Namun terpaksa kutahan rasa ingin tahuku. Karena nampaknya bapak tua itu tak peduli sama sekali padaku. Lihatlah, matanya tetap terpejam dari tadi tanpa sedikitpun melihat kearahku. Atau bisa jadi dia memang tengah sibuk dengan dunianya sendiri, pikirku mencoba berprasangka baik.
Kembali kuteruskan lamunanku yang tadi terputus ketika mendengar suara si bapak tua. Ingatanku kembali melayang pada istriku yang tentunya akan bersedih saat nanti kukabarkan perihal berhentinya aku dari pekerjaan yang menjadi harapan satu-satunya bagi keluarga kami. Ditengah kondisinya yang mengandung pastilah berita itu akan memukul perasaannya. Bahkan mungkin ia akan merasa lebih terpukul daripada diriku sendiri.
"Ah, sudahlah, toh kita tak tahu hari esok seperti apa. Mudah-mudahan ada jalan terbaik bagi diriku dan keluargaku nantinya," kembali aku membatin pada diri sendiri. Lebih tepatnya mencoba menenangkan diri menghadapi situasiku saat ini.
Tiba-tiba suara klason mobil membuatku terkejut  untuk yang kedua kalinya. Kali ini aku lebih tersentak dibandingkan saat mendengar suara si bapak tua tadi. Mungkin karena suara klason itu terdengar sangat keras di telingaku. Atau bisa jadi karena kehadirannya memang sudah aku tunggu-tunggu sedari tadi.
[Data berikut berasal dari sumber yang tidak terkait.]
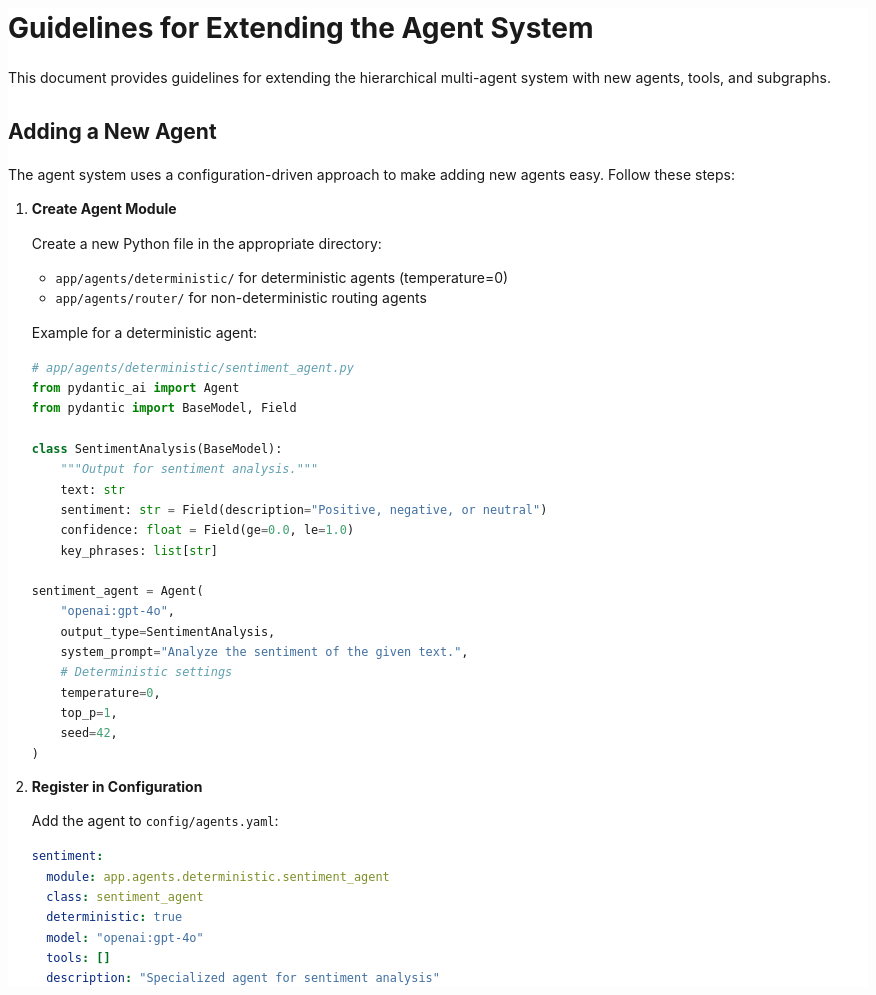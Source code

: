 # Guidelines for Extending the Agent System

This document provides guidelines for extending the hierarchical multi-agent system with new agents, tools, and subgraphs.

## Adding a New Agent

The agent system uses a configuration-driven approach to make adding new agents easy. Follow these steps:

1. **Create Agent Module**

   Create a new Python file in the appropriate directory:
   
   - `app/agents/deterministic/` for deterministic agents (temperature=0)
   - `app/agents/router/` for non-deterministic routing agents

   Example for a deterministic agent:

   ```python
   # app/agents/deterministic/sentiment_agent.py
   from pydantic_ai import Agent
   from pydantic import BaseModel, Field
   
   class SentimentAnalysis(BaseModel):
       """Output for sentiment analysis."""
       text: str
       sentiment: str = Field(description="Positive, negative, or neutral")
       confidence: float = Field(ge=0.0, le=1.0)
       key_phrases: list[str]
   
   sentiment_agent = Agent(
       "openai:gpt-4o",
       output_type=SentimentAnalysis,
       system_prompt="Analyze the sentiment of the given text.",
       # Deterministic settings
       temperature=0,
       top_p=1,
       seed=42,
   )
   ```

2. **Register in Configuration**

   Add the agent to `config/agents.yaml`:

   ```yaml
   sentiment:
     module: app.agents.deterministic.sentiment_agent
     class: sentiment_agent
     deterministic: true
     model: "openai:gpt-4o"
     tools: []
     description: "Specialized agent for sentiment analysis"
   ```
Sebuah minibus  kira-kira berkapasitas dua belas orang  berhenti tepat di depan halte itu. Melalui tulisan yang ditempel di dinding bus aku tahu bahwa itu adalah minibus yang menuju ke kota tujuanku. Aku langsung mengangguk ketika supir menanyakan apakah aku akan menaiki minibus tersebut.
Saat supir mempersilahkan aku naik, aku langsung  bergegas berdiri dan meraih tas pakaianku yang sedari tadi tergelatak begitu saja dekat kakiku. Akhirnya aku pulang, pikirku antara senang dan juga gundah tentunya.
Tiba-tiba langkahku untuk menaiki minibus terhenti. Aku kembali teringat tentang bapak tua yang sedari tadi duduk bersamaku di halte bus. Bisa jadi ia juga bermaksud menunggu bus yang sama denganku, pikirku.
Kubalikkan tubuhku kearah bapak tua yang masih setia duduk bersandar di bangku halte. Sejenak aku terkejut. Tasbih kecil yang tadi berada dalam genggaman tangannya tanpak terjatuh di lantai halte dekat kakinya. Tangannya nampak terkulai di kedua sisi tubuhnya. Matanyanya masih terpejam. Namun tak kulihat lagi mulutnya yang komat kamit.
Tergesa kudekati dia. Saat kuguncang pundaknya, aku termangu. Tak tahu apa yang harus kuperbuat. Kudapati bapak  tua yang tak kuketahui nama dan kemana tujuannya itu hanya diam. Tubuhnya yang terkulai hampir roboh, ketika kuguncangkan. Hal yang  benar-benar membuatku terkejut untuk ketiga kalinya. Kali ini rasa terkejutku melampaui saat klason bus memanggilku. Tentunya juga melebihi rasa terkejutku beberapa saat yang lalu,  saat bapak tua itu mengatakan hilal telah nampak.